There are tragedies and there is sorrow and great mistakes are made, but the different characters survive and live to tell their stories.
Instead of a sad tailing off at the end, there is a clever little twist which keeps the reader interested until the last.
This is excellent writing and this book is well worth buying and keeping to read again and again.
Nothing is finer than Tyler at her best February 1, 2005 31 out of 31 found this review helpful
This is an author who could wring magic from a mud puddle. Her material is ordinary human relationships in all their ordinary dysfunctional tangle. This one has Elizabeth as the most reluctant of heroines, drawn into a family that is waging pointless war on itself. She is hailed by them as their only hope to bring order to chaos, and is somehow unable to escape their clutches. Elizabeth says to one of the sons of the house "You all present me with your problems and lay them at my feet in heaps!" They do. But those heaped problems are not the real drama of the book, it is the quieter emotions that matter. And it is Anne Tyler's genius that she can portray them with such precision that their softly insistent voices are heard above the clamour. A superb book.
Driving Miss Daisy - with Charlie Dimmock at the wheel! June 20, 2001 13 out of 13 found this review helpful
One of Anne Tyler's best novels, the story tells of an every-changing relationship between recently widowed Mrs Emerson (who spends her days winding the clocks) and her newly acquired gardener/handywoman, Elizabeth. Mrs Emerson's friendship with and dependency on Elizabeth is reminiscent of "Driving Miss Daisy", and from Ms Tyler's description of Elizabeth I couldn't help picturing her as Charlie Dimmock!Mrs Emerson's family enter, leave, and inevitably change the relationship between employer and employee, bringing with them humour, sorrow and tragedy as their story unfolds. As with all Ms Tyler's novels, do not expect a fairytale happy ending, but be assured the story leaves its characters with a genuine contentment; despite sacrifices and compromises made they show us a real-life happiness is attainable.
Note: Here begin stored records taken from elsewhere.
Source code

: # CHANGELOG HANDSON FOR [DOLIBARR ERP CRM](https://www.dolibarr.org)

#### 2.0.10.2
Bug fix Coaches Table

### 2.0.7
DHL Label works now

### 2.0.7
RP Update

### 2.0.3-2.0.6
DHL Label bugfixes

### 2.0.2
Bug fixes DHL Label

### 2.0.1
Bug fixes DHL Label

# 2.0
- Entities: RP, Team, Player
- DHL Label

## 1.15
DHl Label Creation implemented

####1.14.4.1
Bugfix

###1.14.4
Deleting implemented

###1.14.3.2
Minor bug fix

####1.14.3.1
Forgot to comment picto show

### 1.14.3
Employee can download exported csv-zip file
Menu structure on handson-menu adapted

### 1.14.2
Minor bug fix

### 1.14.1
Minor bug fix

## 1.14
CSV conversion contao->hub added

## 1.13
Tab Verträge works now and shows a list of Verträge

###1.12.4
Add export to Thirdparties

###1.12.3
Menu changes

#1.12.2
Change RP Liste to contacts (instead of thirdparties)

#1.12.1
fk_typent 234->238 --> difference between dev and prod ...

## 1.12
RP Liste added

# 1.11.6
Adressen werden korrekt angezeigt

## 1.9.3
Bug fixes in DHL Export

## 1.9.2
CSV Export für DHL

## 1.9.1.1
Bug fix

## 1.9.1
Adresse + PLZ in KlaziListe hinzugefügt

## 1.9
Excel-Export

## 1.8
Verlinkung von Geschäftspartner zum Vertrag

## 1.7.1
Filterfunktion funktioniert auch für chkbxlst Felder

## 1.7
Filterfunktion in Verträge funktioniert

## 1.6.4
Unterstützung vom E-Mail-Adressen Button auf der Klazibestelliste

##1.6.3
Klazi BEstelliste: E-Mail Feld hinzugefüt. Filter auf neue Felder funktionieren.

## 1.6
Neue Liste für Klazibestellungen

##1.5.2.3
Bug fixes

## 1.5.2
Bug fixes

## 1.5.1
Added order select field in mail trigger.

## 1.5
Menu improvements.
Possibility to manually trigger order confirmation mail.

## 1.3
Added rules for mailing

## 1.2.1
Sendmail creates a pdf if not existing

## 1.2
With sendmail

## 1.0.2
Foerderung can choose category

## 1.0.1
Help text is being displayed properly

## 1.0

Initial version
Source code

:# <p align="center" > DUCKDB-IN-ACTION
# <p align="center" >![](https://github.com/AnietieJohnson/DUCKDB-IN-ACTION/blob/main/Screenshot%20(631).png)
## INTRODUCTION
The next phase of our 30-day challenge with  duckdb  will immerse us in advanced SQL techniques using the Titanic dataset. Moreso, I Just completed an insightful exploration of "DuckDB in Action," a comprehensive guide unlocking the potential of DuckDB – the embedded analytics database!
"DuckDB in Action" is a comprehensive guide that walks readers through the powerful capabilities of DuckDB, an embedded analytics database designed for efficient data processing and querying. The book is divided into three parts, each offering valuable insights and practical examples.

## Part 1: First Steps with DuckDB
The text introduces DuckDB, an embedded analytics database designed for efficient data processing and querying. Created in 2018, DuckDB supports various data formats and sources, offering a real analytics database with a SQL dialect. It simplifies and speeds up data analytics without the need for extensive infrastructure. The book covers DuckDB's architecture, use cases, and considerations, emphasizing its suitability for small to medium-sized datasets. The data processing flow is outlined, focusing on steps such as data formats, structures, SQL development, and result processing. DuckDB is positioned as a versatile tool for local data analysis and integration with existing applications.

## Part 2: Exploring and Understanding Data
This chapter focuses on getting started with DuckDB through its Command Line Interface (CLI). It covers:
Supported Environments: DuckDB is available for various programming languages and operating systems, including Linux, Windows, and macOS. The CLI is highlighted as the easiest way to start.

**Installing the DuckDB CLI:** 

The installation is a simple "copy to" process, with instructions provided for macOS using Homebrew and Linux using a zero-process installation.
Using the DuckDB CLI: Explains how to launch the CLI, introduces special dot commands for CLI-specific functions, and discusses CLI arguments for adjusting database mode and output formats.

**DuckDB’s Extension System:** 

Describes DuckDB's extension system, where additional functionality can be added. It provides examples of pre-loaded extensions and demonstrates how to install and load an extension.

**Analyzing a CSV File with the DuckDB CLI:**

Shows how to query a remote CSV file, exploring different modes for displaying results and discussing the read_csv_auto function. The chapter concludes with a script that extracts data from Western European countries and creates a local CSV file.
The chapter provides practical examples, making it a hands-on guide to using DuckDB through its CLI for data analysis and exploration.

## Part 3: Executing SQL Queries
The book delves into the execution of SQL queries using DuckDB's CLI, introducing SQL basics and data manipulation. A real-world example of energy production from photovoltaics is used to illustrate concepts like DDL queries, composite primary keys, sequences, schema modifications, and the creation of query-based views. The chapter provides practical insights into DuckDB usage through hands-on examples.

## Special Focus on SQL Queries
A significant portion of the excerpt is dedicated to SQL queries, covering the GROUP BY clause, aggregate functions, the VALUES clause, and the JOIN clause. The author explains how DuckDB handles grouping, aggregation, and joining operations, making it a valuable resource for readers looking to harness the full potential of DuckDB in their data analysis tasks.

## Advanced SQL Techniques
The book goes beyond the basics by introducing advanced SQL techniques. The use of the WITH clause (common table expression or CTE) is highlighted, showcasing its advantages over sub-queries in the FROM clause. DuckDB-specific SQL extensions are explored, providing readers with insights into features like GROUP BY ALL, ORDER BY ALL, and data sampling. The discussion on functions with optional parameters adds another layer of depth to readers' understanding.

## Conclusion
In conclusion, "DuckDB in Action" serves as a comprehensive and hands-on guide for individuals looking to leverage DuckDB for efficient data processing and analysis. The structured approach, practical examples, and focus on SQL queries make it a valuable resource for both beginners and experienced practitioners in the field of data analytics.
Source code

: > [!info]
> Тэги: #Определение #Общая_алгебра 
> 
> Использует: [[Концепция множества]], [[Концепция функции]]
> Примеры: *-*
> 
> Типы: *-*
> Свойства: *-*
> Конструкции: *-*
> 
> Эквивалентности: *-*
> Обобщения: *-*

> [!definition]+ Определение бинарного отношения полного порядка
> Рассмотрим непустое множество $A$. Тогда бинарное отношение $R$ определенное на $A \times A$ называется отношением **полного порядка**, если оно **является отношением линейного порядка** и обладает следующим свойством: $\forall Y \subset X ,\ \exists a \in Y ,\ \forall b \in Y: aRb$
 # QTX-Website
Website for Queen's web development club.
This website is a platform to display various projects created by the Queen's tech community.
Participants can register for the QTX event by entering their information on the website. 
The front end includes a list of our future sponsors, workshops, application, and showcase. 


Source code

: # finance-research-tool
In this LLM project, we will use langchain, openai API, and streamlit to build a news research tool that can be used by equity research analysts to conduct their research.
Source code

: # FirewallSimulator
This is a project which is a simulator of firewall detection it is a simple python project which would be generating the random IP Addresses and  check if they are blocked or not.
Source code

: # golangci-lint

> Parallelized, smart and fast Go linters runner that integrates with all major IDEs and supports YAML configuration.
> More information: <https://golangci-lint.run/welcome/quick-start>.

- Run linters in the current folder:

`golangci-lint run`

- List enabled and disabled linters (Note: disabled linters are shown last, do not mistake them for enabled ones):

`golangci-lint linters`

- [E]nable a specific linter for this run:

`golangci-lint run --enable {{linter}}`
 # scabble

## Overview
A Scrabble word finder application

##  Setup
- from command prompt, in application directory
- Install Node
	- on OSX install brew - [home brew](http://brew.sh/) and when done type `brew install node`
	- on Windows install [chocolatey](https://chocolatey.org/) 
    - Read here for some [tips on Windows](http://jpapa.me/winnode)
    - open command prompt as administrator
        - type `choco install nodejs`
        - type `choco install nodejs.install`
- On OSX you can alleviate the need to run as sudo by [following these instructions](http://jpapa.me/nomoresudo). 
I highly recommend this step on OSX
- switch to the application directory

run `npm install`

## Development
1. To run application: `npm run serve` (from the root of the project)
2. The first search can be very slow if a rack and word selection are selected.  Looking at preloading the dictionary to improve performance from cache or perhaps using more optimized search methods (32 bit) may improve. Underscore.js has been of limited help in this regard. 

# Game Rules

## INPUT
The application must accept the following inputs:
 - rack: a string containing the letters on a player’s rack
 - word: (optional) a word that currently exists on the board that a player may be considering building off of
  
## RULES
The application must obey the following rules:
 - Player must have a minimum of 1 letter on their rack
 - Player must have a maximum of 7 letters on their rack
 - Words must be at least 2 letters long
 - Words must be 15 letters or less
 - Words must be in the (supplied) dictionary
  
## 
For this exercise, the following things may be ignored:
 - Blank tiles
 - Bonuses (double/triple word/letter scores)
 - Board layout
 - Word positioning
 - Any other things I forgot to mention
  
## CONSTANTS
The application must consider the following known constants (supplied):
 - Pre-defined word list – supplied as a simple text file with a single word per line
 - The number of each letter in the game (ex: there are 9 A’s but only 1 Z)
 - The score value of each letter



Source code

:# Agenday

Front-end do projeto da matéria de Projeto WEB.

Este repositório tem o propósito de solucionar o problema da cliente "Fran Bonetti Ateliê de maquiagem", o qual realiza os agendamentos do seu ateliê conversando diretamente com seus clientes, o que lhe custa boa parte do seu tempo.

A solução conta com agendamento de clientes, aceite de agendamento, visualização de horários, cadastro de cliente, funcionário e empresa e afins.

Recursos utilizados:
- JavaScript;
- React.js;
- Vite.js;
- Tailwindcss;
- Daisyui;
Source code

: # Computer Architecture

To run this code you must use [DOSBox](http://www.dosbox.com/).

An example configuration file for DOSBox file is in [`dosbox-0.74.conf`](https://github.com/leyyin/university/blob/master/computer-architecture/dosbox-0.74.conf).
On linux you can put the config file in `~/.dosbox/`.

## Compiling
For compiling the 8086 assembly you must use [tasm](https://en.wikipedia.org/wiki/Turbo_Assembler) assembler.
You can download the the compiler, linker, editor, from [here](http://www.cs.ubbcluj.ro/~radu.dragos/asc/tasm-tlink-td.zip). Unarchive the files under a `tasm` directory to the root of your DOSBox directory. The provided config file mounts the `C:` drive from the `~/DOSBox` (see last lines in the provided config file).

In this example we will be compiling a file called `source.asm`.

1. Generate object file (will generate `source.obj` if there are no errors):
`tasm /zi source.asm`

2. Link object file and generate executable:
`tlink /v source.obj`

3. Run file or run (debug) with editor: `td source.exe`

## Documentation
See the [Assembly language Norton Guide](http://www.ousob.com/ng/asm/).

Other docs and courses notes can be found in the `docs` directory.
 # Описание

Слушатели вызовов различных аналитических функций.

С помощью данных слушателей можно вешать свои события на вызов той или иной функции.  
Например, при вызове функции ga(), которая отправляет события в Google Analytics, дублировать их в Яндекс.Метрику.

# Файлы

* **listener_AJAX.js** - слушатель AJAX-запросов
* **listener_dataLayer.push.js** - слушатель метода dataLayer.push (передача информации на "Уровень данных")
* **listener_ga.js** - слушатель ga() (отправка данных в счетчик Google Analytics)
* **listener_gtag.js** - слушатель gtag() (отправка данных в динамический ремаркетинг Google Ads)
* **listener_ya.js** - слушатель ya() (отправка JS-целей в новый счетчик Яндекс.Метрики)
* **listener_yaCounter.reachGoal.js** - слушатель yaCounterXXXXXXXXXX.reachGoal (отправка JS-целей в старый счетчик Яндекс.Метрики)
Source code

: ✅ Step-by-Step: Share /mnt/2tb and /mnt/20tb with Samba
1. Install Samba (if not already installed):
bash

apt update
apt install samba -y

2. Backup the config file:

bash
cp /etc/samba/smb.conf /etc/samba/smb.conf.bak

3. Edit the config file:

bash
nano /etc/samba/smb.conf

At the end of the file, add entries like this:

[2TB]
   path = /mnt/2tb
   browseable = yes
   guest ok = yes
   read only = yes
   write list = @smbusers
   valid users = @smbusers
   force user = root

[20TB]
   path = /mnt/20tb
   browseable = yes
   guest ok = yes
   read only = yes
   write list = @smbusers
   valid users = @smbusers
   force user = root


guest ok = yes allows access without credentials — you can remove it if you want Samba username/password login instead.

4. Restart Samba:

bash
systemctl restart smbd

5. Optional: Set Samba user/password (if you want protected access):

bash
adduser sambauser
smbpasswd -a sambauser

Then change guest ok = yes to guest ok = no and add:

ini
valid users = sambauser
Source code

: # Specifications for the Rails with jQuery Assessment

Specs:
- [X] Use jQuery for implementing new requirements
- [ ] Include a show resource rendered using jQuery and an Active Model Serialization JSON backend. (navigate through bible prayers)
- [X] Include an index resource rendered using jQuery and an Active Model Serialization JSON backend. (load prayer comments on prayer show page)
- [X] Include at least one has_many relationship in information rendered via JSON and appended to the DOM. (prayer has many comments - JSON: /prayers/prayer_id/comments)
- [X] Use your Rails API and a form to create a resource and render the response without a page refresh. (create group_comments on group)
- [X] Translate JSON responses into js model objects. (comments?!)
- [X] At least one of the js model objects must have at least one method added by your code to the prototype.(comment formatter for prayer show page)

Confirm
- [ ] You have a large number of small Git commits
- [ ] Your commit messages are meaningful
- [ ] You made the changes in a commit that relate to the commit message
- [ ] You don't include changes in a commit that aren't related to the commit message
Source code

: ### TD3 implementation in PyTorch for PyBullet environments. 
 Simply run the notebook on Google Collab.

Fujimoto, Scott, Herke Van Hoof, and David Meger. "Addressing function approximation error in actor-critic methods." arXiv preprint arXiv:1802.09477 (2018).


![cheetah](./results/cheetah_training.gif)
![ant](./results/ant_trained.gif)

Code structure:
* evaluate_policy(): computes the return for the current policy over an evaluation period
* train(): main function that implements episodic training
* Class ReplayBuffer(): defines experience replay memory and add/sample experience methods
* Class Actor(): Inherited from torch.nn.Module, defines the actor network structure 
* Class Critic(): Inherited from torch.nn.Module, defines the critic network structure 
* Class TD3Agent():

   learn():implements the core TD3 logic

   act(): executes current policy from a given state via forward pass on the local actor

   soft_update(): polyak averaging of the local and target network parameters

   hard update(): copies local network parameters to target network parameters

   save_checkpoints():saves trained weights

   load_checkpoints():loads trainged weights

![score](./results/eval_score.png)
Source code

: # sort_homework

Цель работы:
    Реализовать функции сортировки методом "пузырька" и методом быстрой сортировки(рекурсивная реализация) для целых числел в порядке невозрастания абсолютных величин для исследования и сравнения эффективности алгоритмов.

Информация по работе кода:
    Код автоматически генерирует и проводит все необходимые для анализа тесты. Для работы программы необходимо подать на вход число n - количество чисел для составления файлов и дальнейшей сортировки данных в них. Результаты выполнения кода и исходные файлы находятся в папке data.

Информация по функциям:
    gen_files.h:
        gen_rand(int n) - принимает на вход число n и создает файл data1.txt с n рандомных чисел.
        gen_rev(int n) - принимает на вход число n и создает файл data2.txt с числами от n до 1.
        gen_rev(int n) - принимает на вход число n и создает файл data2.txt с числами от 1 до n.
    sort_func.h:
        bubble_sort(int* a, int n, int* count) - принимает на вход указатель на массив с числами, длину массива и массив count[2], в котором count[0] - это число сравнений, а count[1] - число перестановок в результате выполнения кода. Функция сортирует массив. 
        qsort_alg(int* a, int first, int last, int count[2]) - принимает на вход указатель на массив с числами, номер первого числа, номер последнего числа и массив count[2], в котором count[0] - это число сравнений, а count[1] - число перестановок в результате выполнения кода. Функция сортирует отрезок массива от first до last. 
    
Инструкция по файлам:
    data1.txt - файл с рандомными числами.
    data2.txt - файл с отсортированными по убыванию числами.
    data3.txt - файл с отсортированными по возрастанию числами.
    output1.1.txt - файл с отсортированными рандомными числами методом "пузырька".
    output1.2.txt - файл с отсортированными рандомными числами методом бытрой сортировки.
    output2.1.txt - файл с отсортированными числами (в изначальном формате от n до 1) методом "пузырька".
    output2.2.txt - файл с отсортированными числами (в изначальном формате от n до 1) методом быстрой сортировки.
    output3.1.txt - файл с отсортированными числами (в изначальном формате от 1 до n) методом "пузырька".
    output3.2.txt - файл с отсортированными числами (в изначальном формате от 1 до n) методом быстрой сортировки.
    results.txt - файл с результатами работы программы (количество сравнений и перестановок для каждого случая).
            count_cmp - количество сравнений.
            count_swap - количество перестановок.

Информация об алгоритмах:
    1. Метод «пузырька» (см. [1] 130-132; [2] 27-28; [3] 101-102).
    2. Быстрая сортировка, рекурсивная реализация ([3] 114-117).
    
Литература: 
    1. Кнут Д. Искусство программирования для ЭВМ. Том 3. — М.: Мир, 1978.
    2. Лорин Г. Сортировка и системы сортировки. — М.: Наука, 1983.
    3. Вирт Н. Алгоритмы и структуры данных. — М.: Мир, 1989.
This version is all the easier to read if, like me, as you get older you find publishers are using smaller and smaller print!
Elizabeth is captivating. January 1, 2001 27 out of 34 found this review helpful
Possibly my favourite Tyler. Elizabeth is infuriating and wonderful. The family of the "clock" is reminiscent of any family - everyone has their own quirks and foibles. The novel has a great twist and has moments of high drama. Romantic, humourous and vivid.